Resilient and Adaptive Framework for Large Scale Android Malware Fingerprinting using Deep Learning and NLP Techniques. (arXiv:2105.13491v1 [cs.CR])

Android malware detection is a significat problem that affects billions of
users using millions of Android applications (apps) in existing markets. This
paper proposes PetaDroid, a framework for accurate Android malware detection
and family clustering on top of static analyses. PetaDroid automatically adapts
to Android malware and benign changes over time with resilience to common
binary obfuscation techniques. The framework employs novel techniques
elaborated on top of natural language processing (NLP) and machine learning
techniques to achieve accurate, adaptive, and resilient Android malware
detection and family clustering. PetaDroid identifies malware using an ensemble
of convolutional neural network (CNN) on proposed Inst2Vec features.

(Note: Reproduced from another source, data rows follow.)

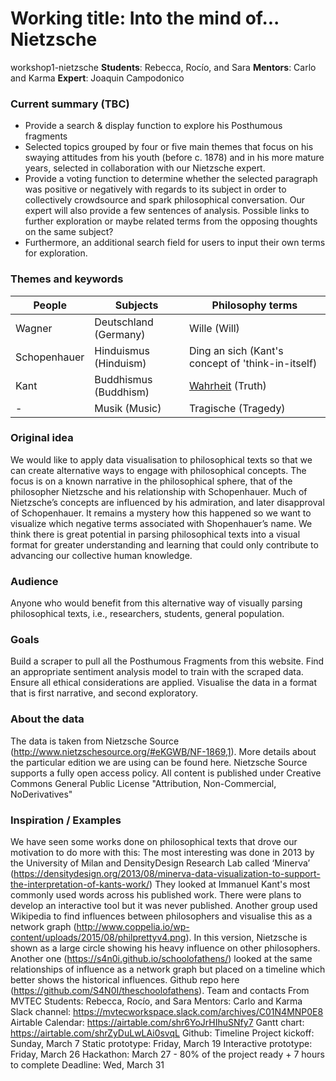 # Working title: Into the mind of... Nietzsche
workshop1-nietzsche
**Students**: Rebecca, Rocío, and Sara 
**Mentors**: Carlo and Karma
**Expert**: Joaquin Campodonico

### Current summary (TBC)
- Provide a search & display function to explore his Posthumous fragments
- Selected topics grouped by four or five main themes that focus on his swaying attitudes from his youth (before c. 1878) and in his more mature years, selected in collaboration with our Nietzsche expert.
- Provide a voting function to determine whether the selected paragraph was positive or negatively with regards to its subject in order to collectively crowdsource and spark philosophical conversation. Our expert will also provide a few sentences of analysis. Possible links to further exploration or maybe related terms from the opposing thoughts on the same subject?
- Furthermore, an additional search field for users to input their own terms for exploration.

### Themes and keywords

| People        | Subjects | Philosophy terms |
| -------       | ------------- | ------------- |
| Wagner        | Deutschland (Germany) | Wille (Will)  |
| Schopenhauer  | Hinduismus (Hinduism) | Ding an sich (Kant's concept of 'think-in-itself)  |
| Kant  | Buddhismus (Buddhism)  | [Wahrheit](https://de.pons.com/%C3%BCbersetzung/deutsch-spanisch/Wahrheit) (Truth) |
| -  | Musik (Music)  | Tragische (Tragedy) |

### Original idea
We would like to apply data visualisation to philosophical texts so that we can create alternative ways to engage with philosophical concepts. The focus is on a known narrative in the philosophical sphere, that of the philosopher Nietzsche and his relationship with Schopenhauer.
Much of Nietzsche’s concepts are influenced by his admiration, and later disapproval of Schopenhauer. It remains a mystery how this happened so we want to visualize which negative terms associated with Shopenhauer’s name.
We think there is great potential in parsing philosophical texts into a visual format for greater understanding and learning that could only contribute to advancing our collective human knowledge.

### Audience
Anyone who would benefit from this alternative way of visually parsing philosophical texts, i.e., researchers, students, general population.

### Goals
Build a scraper to pull all the Posthumous Fragments from this website.
Find an appropriate sentiment analysis model to train with the scraped data. Ensure all ethical considerations are applied.
Visualise the data in a format that is first narrative, and second exploratory.


### About the data
The data is taken from Nietzsche Source (http://www.nietzschesource.org/#eKGWB/NF-1869,1). More details about the particular edition we are using can be found here.
Nietzsche Source supports a fully open access policy. All content is published under Creative Commons General Public License "Attribution, Non-Commercial, NoDerivatives"

### Inspiration / Examples
We have seen some works done on philosophical texts that drove our motivation to do more with this:
The most interesting was done in 2013 by the University of Milan and DensityDesign Research Lab called ‘Minerva’ (https://densitydesign.org/2013/08/minerva-data-visualization-to-support-the-interpretation-of-kants-work/) They looked at Immanuel Kant's most commonly used words across his published work. There were plans to develop an interactive tool but it was never published.
Another group used Wikipedia to find influences between philosophers and visualise this as a network graph (http://www.coppelia.io/wp-content/uploads/2015/08/philprettyv4.png). In this version, Nietzsche is shown as a large circle showing his heavy influence on other philosophers.
Another one (https://s4n0i.github.io/schoolofathens/) looked at the same relationships of influence as a network graph but placed on a timeline which better shows the historical influences. Github repo here (https://github.com/S4N0I/theschoolofathens).
Team and contacts
From MVTEC
Students: Rebecca, Rocío, and Sara 
Mentors: Carlo and Karma
Slack channel: https://mvtecworkspace.slack.com/archives/C01N4MNP0E8
Airtable Calendar: https://airtable.com/shr6YoJrHIhuSNfy7 Gantt chart: https://airtable.com/shrZyDuLwLAi0svqL
Github: 
Timeline
Project kickoff: Sunday, March 7
Static prototype: Friday, March 19
Interactive prototype: Friday, March 26
Hackathon: March 27 - 80% of the project ready + 7 hours to complete
Deadline: Wed, March 31
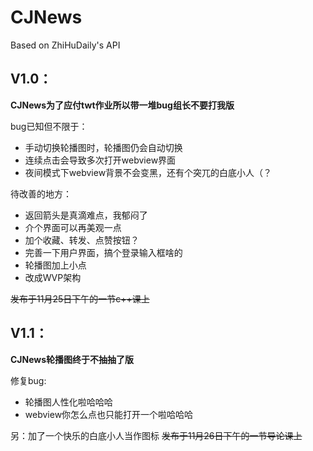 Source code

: # CJNews

Based on ZhiHuDaily's API



## V1.0：

**CJNews为了应付twt作业所以带一堆bug组长不要打我版**

bug已知但不限于：

* 手动切换轮播图时，轮播图仍会自动切换
* 连续点击会导致多次打开webview界面
* 夜间模式下webview背景不会变黑，还有个突兀的白底小人（？

待改善的地方：

* 返回箭头是真滴难点，我郁闷了
* 介个界面可以再美观一点
* 加个收藏、转发、点赞按钮？
* 完善一下用户界面，搞个登录输入框啥的
* 轮播图加上小点
* 改成WVP架构

~~发布于11月25日下午的一节c++课上~~



## V1.1：

**CJNews轮播图终于不抽抽了版**

修复bug:

* 轮播图人性化啦哈哈哈
* webview你怎么点也只能打开一个啦哈哈哈

另：加了一个快乐的白底小人当作图标
~~发布于11月26日下午的一节导论课上~~

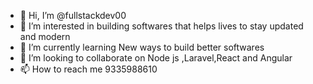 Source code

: - 👋 Hi, I’m @fullstackdev00
- 👀 I’m interested in building softwares that helps lives to stay updated and modern
- 🌱 I’m currently learning New ways to build better softwares
- 💞️ I’m looking to collaborate on Node js ,Laravel,React and Angular 
- 📫 How to reach me 9335988610

<!---
fullstackdev00/fullstackdev00 is a ✨ special ✨ repository because its `README.md` (this file) appears on your GitHub profile.
You can click the Preview link to take a look at your changes.
--->
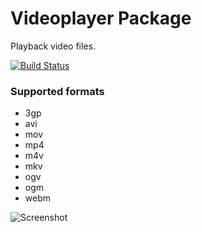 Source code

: 
# Videoplayer Package

Playback video files.

[![Build Status](https://travis-ci.org/tong/atom-videoplayer.svg?branch=master)](https://travis-ci.org/tong/atom-videoplayer)

### Supported formats
* 3gp
* avi
* mov
* mp4
* m4v
* mkv
* ogv
* ogm
* webm

![Screenshot](https://raw.githubusercontent.com/tong/atom-videoplayer/master/screenshot.png)
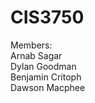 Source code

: # CIS3750

Members: </br>
Arnab Sagar </br>
Dylan Goodman </br>
Benjamin Critoph </br>
Dawson Macphee</br>
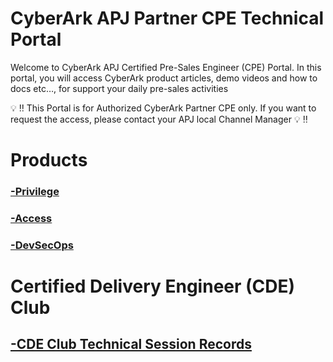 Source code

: # CyberArk APJ Partner CPE Technical Portal
Welcome to CyberArk APJ Certified Pre-Sales Engineer (CPE) Portal. In this portal, you will access CyberArk product articles, demo videos and how to docs etc…, for support your daily pre-sales activities

:bulb: :bangbang: This Portal is for Authorized CyberArk Partner CPE only. If you want to request the access, please contact your APJ local Channel Manager :bulb: :bangbang: 

# Products

### [ -Privilege](Privilege.md)

### [ -Access](Access.md)

### [ -DevSecOps](DevSecOps.md)

# Certified Delivery Engineer (CDE) Club 
## [-CDE Club Technical Session Records](https://github.com/ivanckleecity/apj_cde_club)
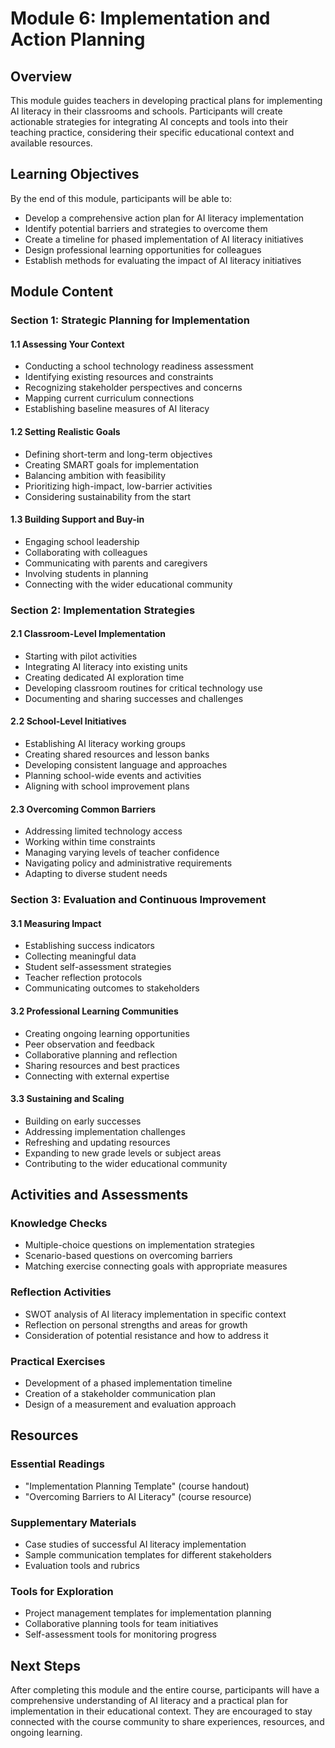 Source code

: # Module 6: Implementation and Action Planning

## Overview

This module guides teachers in developing practical plans for implementing AI literacy in their classrooms and schools. Participants will create actionable strategies for integrating AI concepts and tools into their teaching practice, considering their specific educational context and available resources.

## Learning Objectives

By the end of this module, participants will be able to:
- Develop a comprehensive action plan for AI literacy implementation
- Identify potential barriers and strategies to overcome them
- Create a timeline for phased implementation of AI literacy initiatives
- Design professional learning opportunities for colleagues
- Establish methods for evaluating the impact of AI literacy initiatives

## Module Content

### Section 1: Strategic Planning for Implementation

#### 1.1 Assessing Your Context
- Conducting a school technology readiness assessment
- Identifying existing resources and constraints
- Recognizing stakeholder perspectives and concerns
- Mapping current curriculum connections
- Establishing baseline measures of AI literacy

#### 1.2 Setting Realistic Goals
- Defining short-term and long-term objectives
- Creating SMART goals for implementation
- Balancing ambition with feasibility
- Prioritizing high-impact, low-barrier activities
- Considering sustainability from the start

#### 1.3 Building Support and Buy-in
- Engaging school leadership
- Collaborating with colleagues
- Communicating with parents and caregivers
- Involving students in planning
- Connecting with the wider educational community

### Section 2: Implementation Strategies

#### 2.1 Classroom-Level Implementation
- Starting with pilot activities
- Integrating AI literacy into existing units
- Creating dedicated AI exploration time
- Developing classroom routines for critical technology use
- Documenting and sharing successes and challenges

#### 2.2 School-Level Initiatives
- Establishing AI literacy working groups
- Creating shared resources and lesson banks
- Developing consistent language and approaches
- Planning school-wide events and activities
- Aligning with school improvement plans

#### 2.3 Overcoming Common Barriers
- Addressing limited technology access
- Working within time constraints
- Managing varying levels of teacher confidence
- Navigating policy and administrative requirements
- Adapting to diverse student needs

### Section 3: Evaluation and Continuous Improvement

#### 3.1 Measuring Impact
- Establishing success indicators
- Collecting meaningful data
- Student self-assessment strategies
- Teacher reflection protocols
- Communicating outcomes to stakeholders

#### 3.2 Professional Learning Communities
- Creating ongoing learning opportunities
- Peer observation and feedback
- Collaborative planning and reflection
- Sharing resources and best practices
- Connecting with external expertise

#### 3.3 Sustaining and Scaling
- Building on early successes
- Addressing implementation challenges
- Refreshing and updating resources
- Expanding to new grade levels or subject areas
- Contributing to the wider educational community

## Activities and Assessments

### Knowledge Checks
- Multiple-choice questions on implementation strategies
- Scenario-based questions on overcoming barriers
- Matching exercise connecting goals with appropriate measures

### Reflection Activities
- SWOT analysis of AI literacy implementation in specific context
- Reflection on personal strengths and areas for growth
- Consideration of potential resistance and how to address it

### Practical Exercises
- Development of a phased implementation timeline
- Creation of a stakeholder communication plan
- Design of a measurement and evaluation approach

## Resources

### Essential Readings
- "Implementation Planning Template" (course handout)
- "Overcoming Barriers to AI Literacy" (course resource)

### Supplementary Materials
- Case studies of successful AI literacy implementation
- Sample communication templates for different stakeholders
- Evaluation tools and rubrics

### Tools for Exploration
- Project management templates for implementation planning
- Collaborative planning tools for team initiatives
- Self-assessment tools for monitoring progress

## Next Steps

After completing this module and the entire course, participants will have a comprehensive understanding of AI literacy and a practical plan for implementation in their educational context. They are encouraged to stay connected with the course community to share experiences, resources, and ongoing learning.
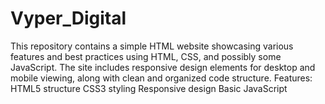 # Vyper_Digital
This repository contains a simple HTML website showcasing various features and best practices using HTML, CSS, and possibly some JavaScript. The site includes responsive design elements for desktop and mobile viewing, along with clean and organized code structure.  Features:  HTML5 structure CSS3 styling Responsive design Basic JavaScript

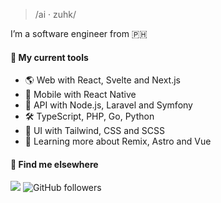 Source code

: <!--### Isaac Arcilla-->

> /ai · zuhk/

I’m a software engineer from 🇵🇭

#### 🧰 My current tools 
-  🌎 Web with React, Svelte and Next.js
-  📱 Mobile with React Native
-  📡 API with Node.js, Laravel and Symfony
-  🛠️ TypeScript, PHP, Go, Python
-  🌈 UI with Tailwind, CSS and SCSS
-  📖 Learning more about Remix, Astro and Vue

#### 💬 Find me elsewhere

![](https://komarev.com/ghpvc/?username=isaacdarcilla&style=flat&color=brightgreen&label=Visits) ![GitHub followers](https://img.shields.io/github/followers/isaacdarcilla)
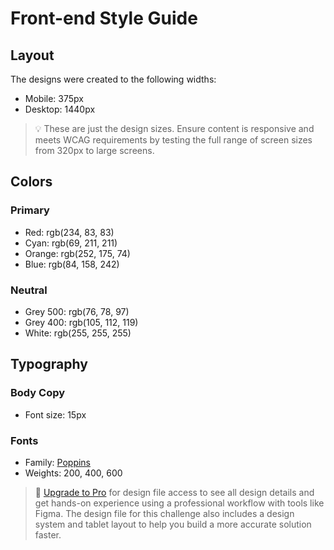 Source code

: # Front-end Style Guide

## Layout

The designs were created to the following widths:

- Mobile: 375px
- Desktop: 1440px

> 💡 These are just the design sizes. Ensure content is responsive and meets WCAG requirements by testing the full range of screen sizes from 320px to large screens.

## Colors

### Primary

- Red: rgb(234, 83, 83)
- Cyan: rgb(69, 211, 211)
- Orange: rgb(252, 175, 74)
- Blue: rgb(84, 158, 242)

### Neutral

- Grey 500: rgb(76, 78, 97)
- Grey 400: rgb(105, 112, 119)
- White: rgb(255, 255, 255)

## Typography

### Body Copy

- Font size: 15px

### Fonts

- Family: [Poppins](https://fonts.google.com/specimen/Poppins)
- Weights: 200, 400, 600

> 💎 [Upgrade to Pro](https://www.frontendmentor.io/pro?ref=style-guide) for design file access to see all design details and get hands-on experience using a professional workflow with tools like Figma. The design file for this challenge also includes a design system and tablet layout to help you build a more accurate solution faster.
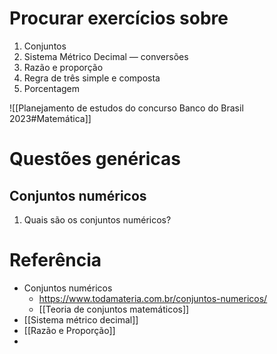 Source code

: # Procurar exercícios sobre
1. Conjuntos
2. Sistema Métrico Decimal — conversões
3. Razão e proporção
4. Regra de três simple e composta
5. Porcentagem

![[Planejamento de estudos do concurso Banco do Brasil 2023#Matemática]]

# Questões genéricas
## Conjuntos numéricos
1. Quais são os conjuntos numéricos?

# Referência
- Conjuntos numéricos
	- https://www.todamateria.com.br/conjuntos-numericos/
	- [[Teoria de conjuntos matemáticos]]
- [[Sistema métrico decimal]]
- [[Razão e Proporção]]
-  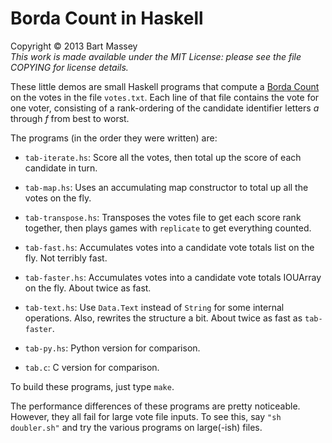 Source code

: # Borda Count in Haskell
Copyright © 2013 Bart Massey  
*This work is made available under the MIT License: please
see the file COPYING for license details.*

These little demos are small Haskell programs that compute a
[Borda Count](http://en.wikipedia.org/wiki/Borda_count) on
the votes in the file `votes.txt`. Each line of that file
contains the vote for one voter, consisting of a
rank-ordering of the candidate identifier letters *a*
through *f* from best to worst.

The programs (in the order they were written) are:

* `tab-iterate.hs`: Score all the votes, then total up the
  score of each candidate in turn.

* `tab-map.hs`: Uses an accumulating map constructor to
  total up all the votes on the fly.

* `tab-transpose.hs`: Transposes the votes file to get
  each score rank together, then plays games with
  `replicate` to get everything counted.

* `tab-fast.hs`: Accumulates votes into a candidate vote
  totals list on the fly. Not terribly fast.

* `tab-faster.hs`: Accumulates votes into a candidate vote
  totals IOUArray on the fly. About twice as fast.

* `tab-text.hs`: Use `Data.Text` instead of `String`
  for some internal operations. Also, rewrites the
  structure a bit. About twice as fast as `tab-faster`.

* `tab-py.hs`: Python version for comparison.

* `tab.c`: C version for comparison.

To build these programs, just type `make`.

The performance differences of these programs are pretty
noticeable. However, they all fail for large vote file
inputs. To see this, say `"sh doubler.sh"` and try the
various programs on large(-ish) files.

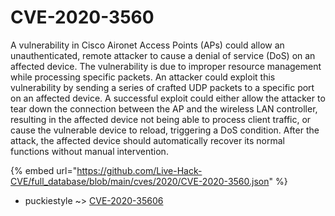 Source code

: # CVE-2020-3560

A vulnerability in Cisco Aironet Access Points (APs) could allow an unauthenticated, remote attacker to cause a denial of service (DoS) on an affected device. The vulnerability is due to improper resource management while processing specific packets. An attacker could exploit this vulnerability by sending a series of crafted UDP packets to a specific port on an affected device. A successful exploit could either allow the attacker to tear down the connection between the AP and the wireless LAN controller, resulting in the affected device not being able to process client traffic, or cause the vulnerable device to reload, triggering a DoS condition. After the attack, the affected device should automatically recover its normal functions without manual intervention.

{% embed url="https://github.com/Live-Hack-CVE/full_database/blob/main/cves/2020/CVE-2020-3560.json" %}


* puckiestyle ~> [CVE-2020-35606](https://www.alice-snow.ru/2020/database/cve-2020-3560/cve-2020-35606-puckiestyle) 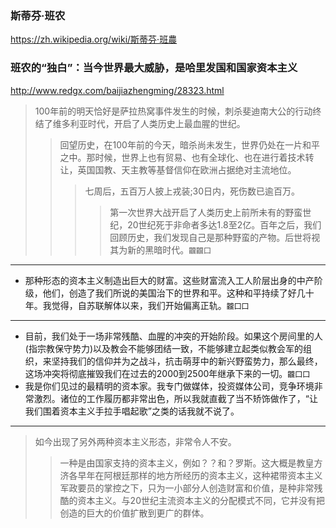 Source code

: ### 斯蒂芬·班农
https://zh.wikipedia.org/wiki/斯蒂芬·班農
### 班农的“独白”：当今世界最大威胁，是哈里发国和国家资本主义
http://www.redgx.com/baijiazhengming/28323.html
>100年前的明天恰好是萨拉热窝事件发生的时候，刺杀斐迪南大公的行动终结了维多利亚时代，开启了人类历史上最血腥的世纪。
>>回望历史，在100年前的今天，暗杀尚未发生，世界仍处在一片和平之中。那时候，世界上也有贸易、也有全球化、也在进行着技术转让，英国国教、天主教等基督信仰在欧洲占据绝对主流地位。
>>>七周后，五百万人披上戎装;30日内，死伤数已逾百万。
>>>>第一次世界大战开启了人类历史上前所未有的野蛮世纪，20世纪死于非命者多达1.8至2亿。百年之后，我们回顾历史，我们发现自己是那种野蛮的产物。后世将视其为新的黑暗时代。`龖龖囗`
---
- 那种形态的资本主义制造出巨大的财富。这些财富流入工人阶层出身的中产阶级，他们，创造了我们所说的美国治下的世界和平。这种和平持续了好几十年。我觉得，自苏联解体以来，我们开始偏离正轨。`龖囗囗`
---
- 目前，我们处于一场非常残酷、血腥的冲突的开始阶段。如果这个房间里的人(指宗教保守势力)以及教会不能够团结一致，不能够建立起类似教会军的组织，来坚持我们的信仰并为之战斗，抗击萌芽中的新兴野蛮势力，那么最终，这场冲突将彻底摧毁我们在过去的2000到2500年继承下来的一切。`龖囗囗`
- 我是你们见过的最精明的资本家。我专门做媒体，投资媒体公司，竞争环境非常激烈。诸位的工作履历都非常出色，所以我就直截了当不矫饰做作了，“让我们围着资本主义手拉手唱起歌”之类的话我就不说了。
---
>如今出现了另外两种资本主义形态，非常令人不安。
>>一种是由国家支持的资本主义，例如？？和？罗斯。这大概是教皇方济各早年在阿根廷那样的地方所经历的资本主义，这种裙带资本主义军政要员的掌控之下，只为一小部分人创造财富和价值，是种非常残酷的资本主义。与20世纪主流资本主义的分配模式不同，它并没有把创造的巨大的价值扩散到更广的群体。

The
framework clusters the detected malware samples into malware family groups
utilizing sample feature digests generated using deep neural auto-encoder. For
change adaptation, PetaDroid leverages the detection confidence probability
during deployment to automatically collect extension datasets and periodically
use them to build new malware detection models. Besides, PetaDroid uses
code-fragment randomization during the training to enhance the resiliency to
common obfuscation techniques. We extensively evaluated PetaDroid on multiple
reference datasets. PetaDroid achieved a high detection rate (98-99% f1-score)
under different evaluation settings with high homogeneity in the produced
clusters (96%). We conducted a thorough quantitative comparison with
state-of-the-art solutions MaMaDroid, DroidAPIMiner, MalDozer, in which
PetaDroid outperforms them under all the evaluation settings.